The first challenge was finding the damn thing. The persistent drizzle on this very typical December Seattle morning severely hindered my S.L.U.T.-sniffing skills. I padded anxiously between Westlake and Terry avenues trying to get a glimpse of one of the crayon-colored cars. Just then, the purple trolley came around the corner, stopping at the Group Health station on Terry and Thomas. Game on.

I figured I’d first attempt to outwalk the S.L.U.T. Sure it tops out at 20 miles per hour, but I had rush-hour traffic and red lights on my side. I gave a nod to the driver and the S.L.U.T. took off, promptly leaving me in the dust. But I persisted and caught up to the trolley after a few blocks. “How do you like that, you Czech-made pile of tin!” I sneered.
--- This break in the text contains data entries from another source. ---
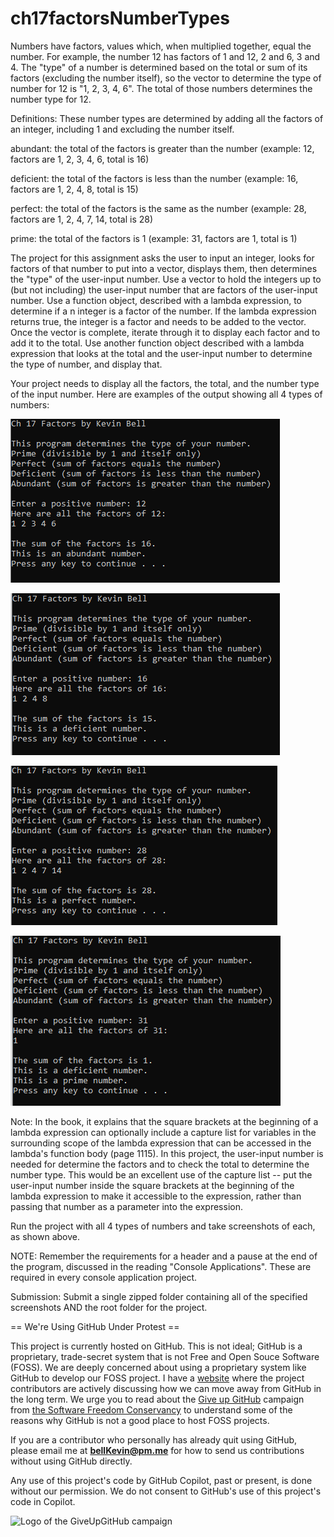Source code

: # ch17factorsNumberTypes

Numbers have factors, values which, when multiplied together, equal the number. For example, the number 12 has factors of 1 and 12, 2 and 6, 3 and 4. The "type" of a number is determined based on the total or sum of its factors (excluding the number itself), so the vector to determine the type of number for 12 is "1, 2, 3, 4, 6". The total of those numbers determines the number type for 12.

Definitions: These number types are determined by adding all the factors of an integer, including 1 and excluding the number itself.

abundant: the total of the factors is greater than the number (example: 12, factors are 1, 2, 3, 4, 6, total is 16)

deficient: the total of the factors is less than the number (example: 16, factors are 1, 2, 4, 8, total is 15)

perfect: the total of the factors is the same as the number (example: 28, factors are 1, 2, 4, 7, 14, total is 28)

prime: the total of the factors is 1 (example: 31, factors are 1, total is 1)

The project for this assignment asks the user to input an integer, looks for factors of that number to put into a vector, displays them, then determines the "type" of the user-input number. Use a vector to hold the integers up to (but not including) the user-input number that are factors of the user-input number. Use a function object, described with a lambda expression, to determine if a n integer is a factor of the number. If the lambda expression returns true, the integer is a factor and needs to be added to the vector. Once the vector is complete, iterate through it to display each factor and to add it to the total. Use another function object described with a lambda expression that looks at the total and the user-input number to determine the type of number, and display that.

Your project needs to display all the factors, the total, and the number type of the input number. Here are examples of the output showing all 4 types of numbers:     

![ch17-numType-abundant.PNG](https://github.com/bell-kevin/ch17factorsNumberTypes/blob/main/factorsNumberTypes/abundant.PNG)

![ch17-numType-deficient.PNG](https://github.com/bell-kevin/ch17factorsNumberTypes/blob/main/factorsNumberTypes/deficient.PNG)

![ch17-numType-perfect.PNG](https://github.com/bell-kevin/ch17factorsNumberTypes/blob/main/factorsNumberTypes/perfect.PNG)

![ch17-numType-prime.PNG](https://github.com/bell-kevin/ch17factorsNumberTypes/blob/main/factorsNumberTypes/prime.PNG)

Note: In the book, it explains that the square brackets at the beginning of a lambda expression can optionally include a capture list for variables in the surrounding scope of the lambda expression that can be accessed in the lambda's function body (page 1115). In this project, the user-input number is needed for determine the factors and to check the total to determine the number type. This would be an excellent use of the capture list -- put the user-input number inside the square brackets at the beginning of the lambda expression to make it accessible to the expression, rather than passing that number as a parameter into the expression.

 

Run the project with all 4 types of numbers and take screenshots of each, as shown above.

 

NOTE: Remember the requirements for a header and a pause at the end of the program, discussed in the reading "Console Applications". These are required in every console application project.

Submission: Submit a single zipped folder containing all of the specified screenshots AND the root folder for the project.

== We're Using GitHub Under Protest ==

This project is currently hosted on GitHub.  This is not ideal; GitHub is a
proprietary, trade-secret system that is not Free and Open Souce Software
(FOSS).  We are deeply concerned about using a proprietary system like GitHub
to develop our FOSS project. I have a [website](https://bellKevin.me) where the
project contributors are actively discussing how we can move away from GitHub
in the long term.  We urge you to read about the [Give up GitHub](https://GiveUpGitHub.org) campaign 
from [the Software Freedom Conservancy](https://sfconservancy.org) to understand some of the reasons why GitHub is not 
a good place to host FOSS projects.

If you are a contributor who personally has already quit using GitHub, please
email me at **bellKevin@pm.me** for how to send us contributions without
using GitHub directly.

Any use of this project's code by GitHub Copilot, past or present, is done
without our permission.  We do not consent to GitHub's use of this project's
code in Copilot.

![Logo of the GiveUpGitHub campaign](https://sfconservancy.org/img/GiveUpGitHub.png)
Green light and we’re off again; but this time, as the S.L.U.T. reached Lake Union and took a right on Fairview Avenue, pretty soon all I could see were the S.L.U.T.’s mocking red taillights.

S.L.U.T. 1, Curl 0. Fair enough. My shins burning from the awkward motion of speed-walking, I cut my losses and prepared for the main event.

“OK, S.L.U.T., show me what you’ve really got,” I chided as she switched directions for the return trip. I did a few quick calisthenics and comforted myself with my running cred: Hood to Coast relay, Cherry Blossom 10-miler, Bay to Breakers. A mere 1.3 mile sprint to Westlake Center? Piece of cake.

I was pondering whether I’d have time for a coffee break when the S.L.U.T. came back—and she wasn’t messing around. The purple car glided past me (and this other kid who was trying to get on) and headed for the southern tip of Lake Union.

I set off at a good clip, weighed down by my rain coat and a camera I’d been handing to unsuspecting passers-by to help record the effort. I kept within a block of the trolley, and even pulled ahead while she stopped at the corner of Fairview and Westlake, but it was all over when the S.L.U.T. headed for the homestretch.

She passed me with a patronizing “ding-ding” and didn’t look back. I picked up the pace, but couldn’t buy a red light. And as anyone’s who’s hoofed it up Westlake can attest, it ain’t flat. By the time I reached the station on Westlake and Seventh Avenue, the S.L.U.T. was smirking at the end of the line—about three blocks away. And she wasn’t the only one who was purple.

If you can’t beat ’em, join ’em, I thought, before hopping aboard for the free ride back.